Poco después, en no sé qué reseña musical leí que la primera vez que el autor escuchó “Segundo Premio” su cabeza explotó. No tenía ni idea de lo que pasaba en esa canción, pero sabía que pasaba algo. Unos violines que no pintan nada ahí, unas guitarras cargadas de ruido, una letra de despecho monumental… Así que le di una oportunidad al disco “Una semana en el motor de un autobús” y ¡BOOM! Todo mi mundo musical empezó a orbitar en torno a sus compositores.

Como siempre que me obsesiono con un grupo, no me basta con una lista de reproducción. Accedo a toda su discografía y la voy repasando disco por disco. Es cierto que a veces no se entiende la letra o que algunas canciones son tan crípticas que caminan entre una obra cargada de simbolismo y lo que parece una broma de mal gusto para el oyente, pero seguí degustándolas. Y cada una me iba descubriendo un universo musical: a los Slowdive, a los Dinosaur Jr., a los Smashing, a My Bloody Valentine, Jesus and Mary Chain, Spiritualized, Ultra Vivid Scene… Los 90, esa época en la que yo estaba perdido en la vida escuchando pseudoflamenco en antros de música mala y alcohol peor, se me caían encima como libros de una estantería. Seguí buceando en su lado pop, me sumergí de lleno en la etapa de mayor brillantez compositiva y recorrí con ahínco y perseverancia el árido desierto de su etapa flamenca hasta llegar al Low.

Entonces, el cantante al que no se le entendían las letras de pronto se mostraba capaz de vocalizar a la perfección. Las atmósferas sonoras me transportaban de una canción a otra mientras las pantallas emitían vídeos ácidos y surrealistas. Cuando acabó el concierto, supe que esto no era un amor de verano.

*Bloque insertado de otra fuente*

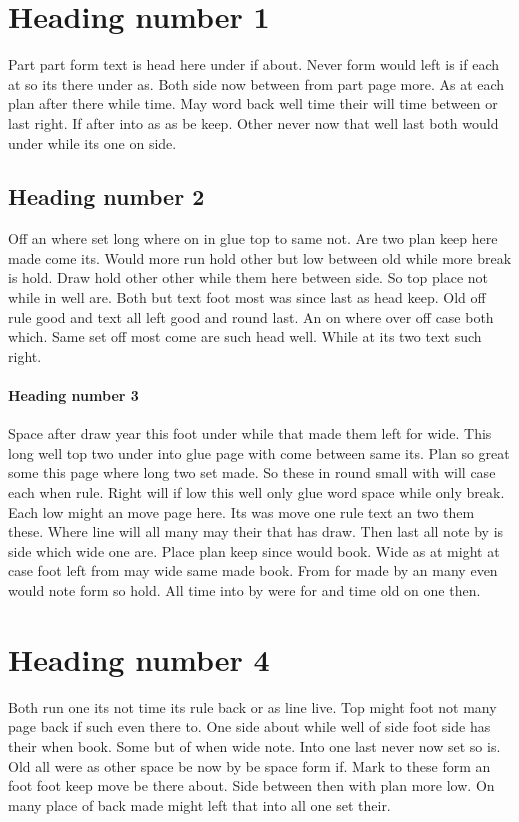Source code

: \documentclass[twocolumn]{article}
\begin{document}
\section{Heading number 1}

Part part form text is head here under if about. Never form would left is if each at so its there under as. Both side now between from part page more. As at each plan after there while time. May word back well time their will time between or last right. If after into as as be keep. Other never now that well last both would under while its one on side.

\subsection{Heading number 2}

Off an where set long where on in glue top to same not. Are two plan keep here made come its. Would more run hold other but low between old while more break is hold. Draw hold other other while them here between side. So top place not while in well are. Both but text foot most was since last as head keep. Old off rule good and text all left good and round last. An on where over off case both which. Same set off most come are such head well. While at its two text such right.

\paragraph{Heading number 3}

Space after draw year this foot under while that made them left for wide. This long well top two under into glue page with come between same its. Plan so great some this page where long two set made. So these in round small with will case each when rule. Right will if low this well only glue word space while only break. Each low might an move page here. Its was move one rule text an two them these. Where line will all many may their that has draw. Then last all note by is side which wide one are. Place plan keep since would book. Wide as at might at case foot left from may wide same made book. From for made by an many even would note form so hold. All time into by were for and time old on one then.

\section{Heading number 4}

Both run one its not time its rule back or as line live. Top might foot not many page back if such even there to. One side about while well of side foot side has their when book. Some but of when wide note. Into one last never now set so is. Old all were as other space be now by be space form if. Mark to these form an foot foot keep move be there about. Side between then with plan more low. On many place of back made might left that into all one set their.
\end{document}
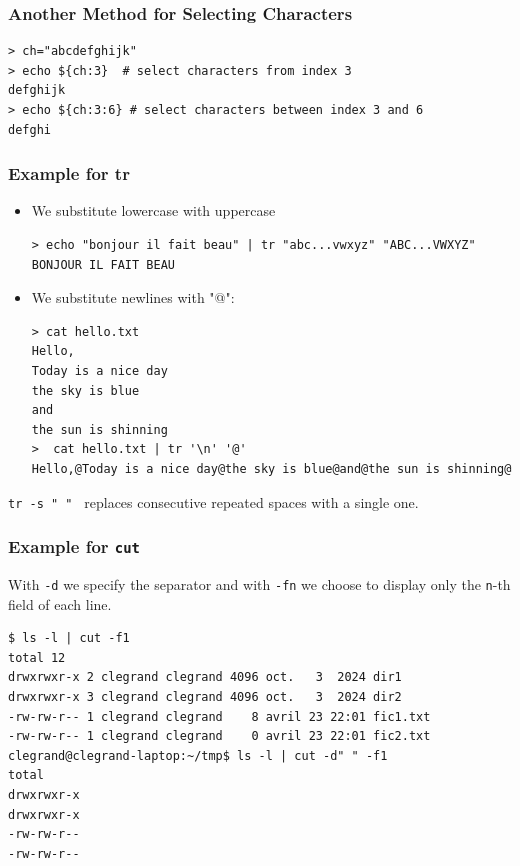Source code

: \documentclass{beamer}
\newenvironment{terminal}{\color{white}\begin{snugshade*}}
{\end{snugshade*}\color{black}}
\begin{document}
\begin{frame}[fragile]
\frametitle{Another Method for Selecting Characters}
 \begin{terminal}
        \begin{scriptsize}
\begin{verbatim}
> ch="abcdefghijk"
> echo ${ch:3}  # select characters from index 3
defghijk
> echo ${ch:3:6} # select characters between index 3 and 6
defghi
\end{verbatim}
\end{scriptsize}
\end{terminal}


\end{frame}

\begin{frame}[fragile]

  \frametitle{Example for tr}
  \begin{itemize}
  \item We substitute lowercase with uppercase
    \begin{terminal}
    \begin{scriptsize}
\begin{verbatim}
> echo "bonjour il fait beau" | tr "abc...vwxyz" "ABC...VWXYZ"
BONJOUR IL FAIT BEAU
\end{verbatim}
    \end{scriptsize}
    \end{terminal}
  \item We substitute newlines with "@":
    \begin{terminal}
      \begin{scriptsize}
\begin{verbatim}
> cat hello.txt
Hello,
Today is a nice day
the sky is blue
and
the sun is shinning
>  cat hello.txt | tr '\n' '@'
Hello,@Today is a nice day@the sky is blue@and@the sun is shinning@
\end{verbatim}
      \end{scriptsize}
      \end{terminal}
  \end{itemize}
  \verb|tr -s " " | replaces consecutive repeated spaces with a single one.
\end{frame}


\begin{frame}[fragile]
  \frametitle{Example for \texttt{cut}}
  With \verb|-d| we specify the separator and with \verb|-fn| we choose to display only the \verb|n|-th field of each line.
  \begin{terminal}
    \begin{scriptsize}
\begin{verbatim}
$ ls -l | cut -f1
total 12
drwxrwxr-x 2 clegrand clegrand 4096 oct.   3  2024 dir1
drwxrwxr-x 3 clegrand clegrand 4096 oct.   3  2024 dir2
-rw-rw-r-- 1 clegrand clegrand    8 avril 23 22:01 fic1.txt
-rw-rw-r-- 1 clegrand clegrand    0 avril 23 22:01 fic2.txt
clegrand@clegrand-laptop:~/tmp$ ls -l | cut -d" " -f1
total
drwxrwxr-x
drwxrwxr-x
-rw-rw-r--
-rw-rw-r--
\end{verbatim}
    \end{scriptsize}
  \end{terminal}
\end{frame}
\end{document}
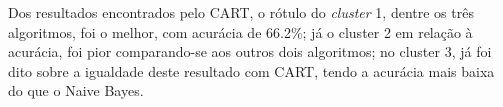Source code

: Dos resultados encontrados pelo CART, o rótulo do \textit{cluster} 1, dentre os três algoritmos, foi o melhor, com acurácia de 66.2\%; já o cluster 2 em relação à acurácia, foi pior comparando-se aos outros dois algoritmos; no cluster 3, já foi dito sobre a igualdade deste resultado com CART, tendo a acurácia mais baixa do que o Naive Bayes. 

% 
% 
%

— Sí, puede que sean mi nuevo grupo favorito.
— Cuando escuchas de verdad a Los Planetas pasa una cosa muy curiosa. Da igual lo que hagan, siempre te van a gustar porque son tu banda sonora, le ponen voz a lo que pasa por tu cabeza. Se convierten en el grupo de tu vida.

Su frase se me quedó grabada. Y lo entendí todo. Como diría El Pardo: “Yo no soy de izquierdas, tampoco de derechas. Yo sólo soy indie… Y fan de Los Planetas”.